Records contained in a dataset

--- START ---

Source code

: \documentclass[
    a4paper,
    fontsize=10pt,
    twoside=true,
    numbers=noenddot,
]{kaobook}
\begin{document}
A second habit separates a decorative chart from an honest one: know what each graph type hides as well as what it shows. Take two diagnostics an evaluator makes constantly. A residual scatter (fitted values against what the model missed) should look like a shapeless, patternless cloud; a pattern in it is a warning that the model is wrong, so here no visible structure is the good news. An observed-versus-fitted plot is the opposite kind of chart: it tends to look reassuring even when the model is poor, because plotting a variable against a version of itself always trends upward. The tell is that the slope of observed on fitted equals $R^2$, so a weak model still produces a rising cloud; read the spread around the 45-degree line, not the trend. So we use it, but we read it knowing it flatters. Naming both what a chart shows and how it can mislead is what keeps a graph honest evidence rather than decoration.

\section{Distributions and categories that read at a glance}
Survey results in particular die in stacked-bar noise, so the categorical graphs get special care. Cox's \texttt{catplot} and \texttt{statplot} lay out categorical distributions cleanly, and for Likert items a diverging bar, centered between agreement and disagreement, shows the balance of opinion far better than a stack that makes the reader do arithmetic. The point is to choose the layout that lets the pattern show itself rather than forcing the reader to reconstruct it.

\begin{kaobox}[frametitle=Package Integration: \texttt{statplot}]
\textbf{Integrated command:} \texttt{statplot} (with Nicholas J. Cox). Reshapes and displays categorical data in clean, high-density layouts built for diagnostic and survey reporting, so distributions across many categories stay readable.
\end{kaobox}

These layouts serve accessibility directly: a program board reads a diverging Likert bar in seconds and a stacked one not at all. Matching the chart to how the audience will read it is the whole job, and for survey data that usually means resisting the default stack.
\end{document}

--- END ---

Using the records above, gather all lines where the string "begin" is present.

■ TASK RESPONSE
\begin{document}
\begin{kaobox}[frametitle=Package Integration: \texttt{statplot}]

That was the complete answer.